According to the group, feminism believes in achieving equality through addressing systemic barriers rather than enacting harsher punishments, something that the private member’s Bill by PAS president Datuk Seri Abdul Hadi Awang fails to take on.
“Feminism does not aim to achieve justice and equality through imposing higher punishments,” SIS said in a statement here.
“It instead, aims to achieve substantive equality by addressing systemic barriers women face daily such as unjust laws, poor implementation of laws and limited access to the justice system due to strained economic conditions, to mention a few.
“These systemic barriers unfortunately, are not at all addressed in RUU355,” it added, using the Malay acronym for the Shariah Courts (Criminal Jurisdiction) Act 1965, or Act 355, that the Bill aims to amend.
Last week, Asyraf, who is the deputy minister in charge of Islamic affairs, said women and feminists should support the Bill as it will allegedly protect them from victimisation by raising the fines on offenders.
SIS said Putrajaya and PAS would have supported SIS’ call to amend the present Islamic Family Law Act 1984 (IFL), if they were really concerned about women’s rights.
According to SIS, existing IFL provisions discriminate against women, and simply increasing punishments for ex-husbands who do not pay maintenance fails to tackle the root of the problems in Shariah courts.
SIS also said the Bill’s proponents ought to support the call to review the present Shariah Criminal Offences Enactment (SCOE), which targets mostly women, transgenders and those of lower economic status, where harsher punishments will further discriminate against them.
“What we urgently need is a complete review of the Shariah legal system, because if we allow RUU355 to be passed without reviewing the existing IFL and SCOE, we will be leaving the doors to potential abuse of power and discrimination wide open,” it said.
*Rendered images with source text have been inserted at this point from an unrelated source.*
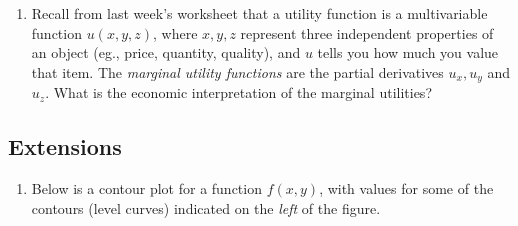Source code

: {\begin{enumerate}[resume]
	where $C$ is the speed of sound in meters/second, $T$ is the temprature in degrees Celsius, $S$ is the salinity in grams/liter of water, and $D$ is the depth below the ocean surface in meters.
	
	\begin{enumerate}
		\item State the units in which each of the partial derivatives $C_T,C_S,$ and $C_D$ are expressed and explain the physical meaning of each.
		
		\item Find the partial derivatives $C_T, C_S,$ and $C_D$.
		
		\item Evaluate each of the three partial derivatives at the point where $T=10, S=35$, and $D=100$.  What does the sign of each partial derivative tell us about the behavior of the function $C$ at the point $(10,35,100)$?
	\end{enumerate}
    \pagebreak 
    
    \item Recall from last week's worksheet that a utility function is a multivariable function $u(x,y,z)$, where $x,y,z$ represent three independent properties of an object (eg., price, quantity, quality), and $u$ tells you how much you value that item. The \textit{marginal utility functions} are the partial derivatives $u_x,u_y$ and $u_z$. What is the economic interpretation of the marginal utilities? 
\end{enumerate}
\subsection*{Extensions}
\begin{enumerate}[resume]
	
	\item Below is a contour plot for a function $f(x,y)$, with values for some of the contours (level curves) indicated on the \textit{left} of the figure.
	

\end{enumerate}}
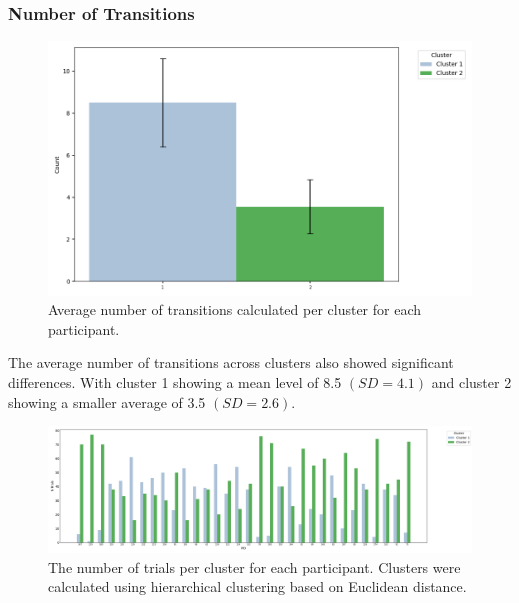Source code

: \documentclass[man, floatsintext]{apa7}
\begin{document}
\subsubsection{Number of Transitions}

\begin{figure}[H]
	\includegraphics[width=\linewidth]{../plots/ALLTRIAL/NTransitions.png}
	\caption{Average number of transitions calculated per cluster for each participant.}
	\label{fig:NTransitionsPerCluster}
\end{figure}

The average number of transitions across clusters also showed significant differences. With cluster 1 showing a mean level of 8.5 $(SD = 4.1)$ and cluster 2 showing a smaller average of 3.5 $(SD = 2.6)$.

\begin{figure}[H]
	\includegraphics[width=\linewidth]{../plots/ALLTRIAL/NTrialsByPID.png}
	\caption{The number of trials per cluster for each participant. Clusters were calculated using hierarchical clustering based on Euclidean distance.}
	\label{fig:NTrialsByPIDPerCluster}
\end{figure}
\end{document}
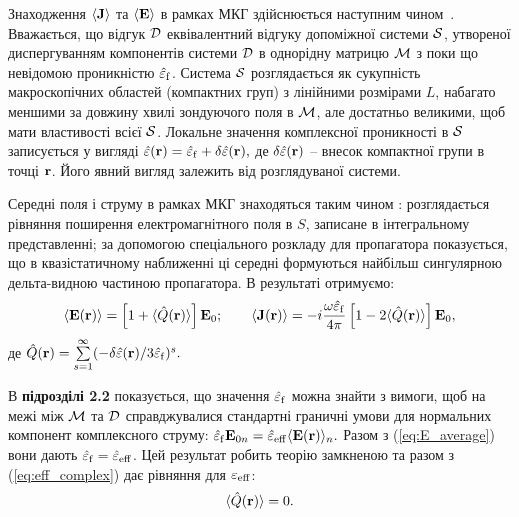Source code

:\documentclass[twoside,a4paper,14pt]{vakaref-utf8}
\begin{document}
Знаходження $\langle {\bf{J}}\rangle$ та $\langle {\bf{E}} \rangle$ в рамках МКГ здійснюється наступним чином~\cite{Sushko2017}. Вважається, що відгук $\cal{D}$ еквівалентний відгуку допоміжної системи $\cal{S}$, утвореної диспергуванням компонентів системи $\cal{D}$ в однорідну матрицю $\cal{M}$ з поки що невідомою проникністю $\hat{\varepsilon}_{\rm f}$. Система $\cal{S}$ розглядається як сукупність макроскопічних областей (компактних груп) з лінійними розмірами $L$, набагато меншими за довжину хвилі зондуючого поля в $\cal{M}$, але достатньо великими, щоб мати властивості всієї $\cal{S}$. Локальне значення комплексної проникності в $\cal S$ записується у вигляді
$\label{eq:local_perm}
\hat{\varepsilon} ({\bf r}) = \hat{\varepsilon}_{\rm f} + \delta\hat{\varepsilon} ({\bf r}),
$
де $\delta\hat{\varepsilon} ({\bf r})$ -- внесок компактної групи в точці ${\bf r}$. Його явний вигляд залежить від розглядуваної системи. 

Середні поля і струму в рамках МКГ знаходяться таким чином \cite{Sushko2007, Sushko2009, SushkoJPD2009, Sushko2017}: розглядається рівняння поширення електромагнітного поля в $S$, записане в інтегральному представленні; за допомогою спеціального розкладу \cite{Weighofer1989} для пропагатора показується, що в квазістатичному наближенні ці середні формуються найбільш сингулярною дельта-видною частиною пропагатора. В результаті отримуємо:
\begin{equation}\label{eq:E_average}
\langle {\bf E} ({\bf r}) \rangle =  \left[ 1 + \langle \hat{Q}({\bf r}) \rangle \right] {\bf E}_0;\qquad
\langle {\bf J} ({\bf r}) \rangle = - i  \frac{\omega\hat{\varepsilon}_{\rm f}}{4\pi} \left[ 1 - 2\langle \hat{Q}({\bf r}) \rangle \right] {\bf E}_0,
\end{equation}
де 
$\label{eq:Q}
\hat{Q}({\bf r}) = \sum\limits_{s=1}^{\infty}  (-\delta\hat{\varepsilon}({\bf r})/3\hat{\varepsilon}_{\rm f})^s.
$

В {\bf підрозділі 2.2} показується, що значення $\hat{\varepsilon}_{\rm f}$ можна знайти з вимоги, щоб на межі між $\cal{M}$ та $\cal{D}$ справджувалися стандартні граничні умови для нормальних компонент комплексного струму:
$\label{eq:boundary}
\hat{\varepsilon}_{\rm f} {\bf E}_{0n} = \hat{\varepsilon}_{\rm eff} \langle {\bf E}({\bf r}) \rangle_n.
$
Разом з (\ref{eq:E_average}) вони дають $\hat{\varepsilon}_{\rm f} = \hat{\varepsilon}_{\rm eff}$. Цей результат робить теорію замкненою та разом з (\ref{eq:eff_complex})
дає рівняння для $\varepsilon_{\rm eff}$:
\begin{equation}\label{eq:general_Q}
\langle \hat{Q}({\bf r}) \rangle = 0.
\end{equation}
\end{document}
In November last year, PAS president Datuk Seri Abdul Hadi Awang read his motion for the amended version of his private member’s Bill to amend Act 355, but he deferred it to the next time Parliament convenes this year.
PAS and Muslim groups are now planning a rally called “Himpunan 355” on February 18 in support of Abdul Hadi and his Bill, but have failed to obtain permission to hold it at the historic Dataran Merdeka.